The Hayward fault has been called a “tectonic time bomb,” and a major quake on it represents a nightmare scenario because it runs through densely populated areas with old buildings, including directly beneath the East Bay cities of Oakland, Berkeley, Hayward and Fremont.

The Hayward fault is one of California’s fastest moving, and on average, it produces a major earthquake about once every 150 to 160 years, give or take seven or eight decades. It has been 153 years since the last major quake — a magnitude 6.8 — on the Hayward fault.

The USGS estimates a magnitude 7 quake today on that fault could result in at least 800 deaths; hundreds more could die from fire following the quake, which would make this scenario California’s deadliest since the great 1906 earthquake destroyed much of San Francisco.

In this hypothetical seismic scenario, electricity services could be out for weeks, while gas and water service could be interrupted for months. The USGS estimates an East Bay resident could be without water from six weeks to six months, and water supply outages could hobble firefighting efforts.

The USGS report said the region’s backbone commuter rail system, BART, could see its Hayward train yard heavily damaged or collapse, while train stations in Oakland, Hayward and San Leandro could be so damaged that it could take one to three years to repair them.

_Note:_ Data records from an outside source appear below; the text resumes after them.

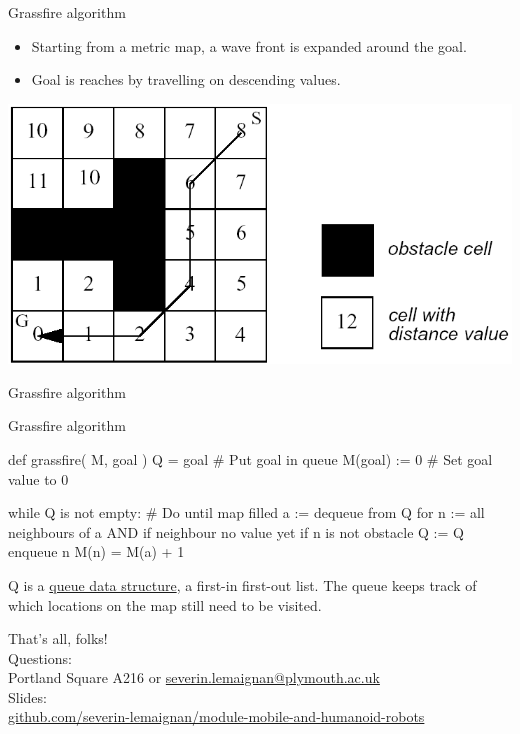 \documentclass[compress]{beamer}
\begin{document}
\begin{frame}{Grassfire algorithm}

\begin{itemize}
\item Starting from a metric map, a wave front is expanded around the goal.
\item Goal is reaches by travelling on descending values.
\end{itemize}

    \begin{center}
        \includegraphics[width=0.6\linewidth]{grassfire}
    \end{center}
\end{frame}

\begin{frame}{Grassfire algorithm}

\end{frame}


\begin{frame}[fragile]{Grassfire algorithm}

\begin{pythoncode}

def grassfire( M, goal )
  Q = goal # Put goal in queue
  M(goal) := 0 # Set goal value to 0

  while Q is not empty: # Do until map filled
    a := dequeue from Q
    for n := all neighbours of a AND if neighbour no value yet
      if n is not obstacle
        Q := Q enqueue n
        M(n) = M(a) + 1
\end{pythoncode}

Q is a
\href{http://en.wikipedia.org/wiki/Queue_(abstract_data_type)}{queue
data structure}, a first-in first-out list. The queue keeps track of
which locations on the map still need to be visited.

\end{frame}


\begin{frame}{}
    \begin{center}
        \Large
        That's all, folks!\\[2em]
        \normalsize
        Questions:\\
        Portland Square A216 or \url{severin.lemaignan@plymouth.ac.uk} \\[1em]

        Slides:\\ \href{https://github.com/severin-lemaignan/module-mobile-and-humanoid-robots}{\small github.com/severin-lemaignan/module-mobile-and-humanoid-robots}

    \end{center}
\end{frame}
\end{document}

The USGS simulations for the kind of ground shaking that could occur are far worse than for what BART was designed, meaning even some seismically retrofitted facilities at the Hayward train yard could be destroyed, the report said.

While BART’s earthquake safety program was designed to keep commuters alive during an earthquake, some sections of the system — including parts of the East Bay — are not equipped to keep the transit service operational after a severe quake, the report said.

The USGS also identified more than 50 bridges at high risk for damage and collapse, and noted it could take three to 10 months to repair them. Many are along Interstate 880, a key artery connecting Oakland to San Jose; other freeways at risk include Interstate 680 between Fremont and Pleasanton and Interstate 580 between Oakland and Pleasanton.

With so many freeways that could potentially be damaged, “emergency response, evacuation and debris removal would be hampered and recovery … could take longer than anticipated,” the report said. Destruction to East Bay freeways could be so bad it may be easier to flee by heading over the bay to the west, toward San Francisco and San Mateo County.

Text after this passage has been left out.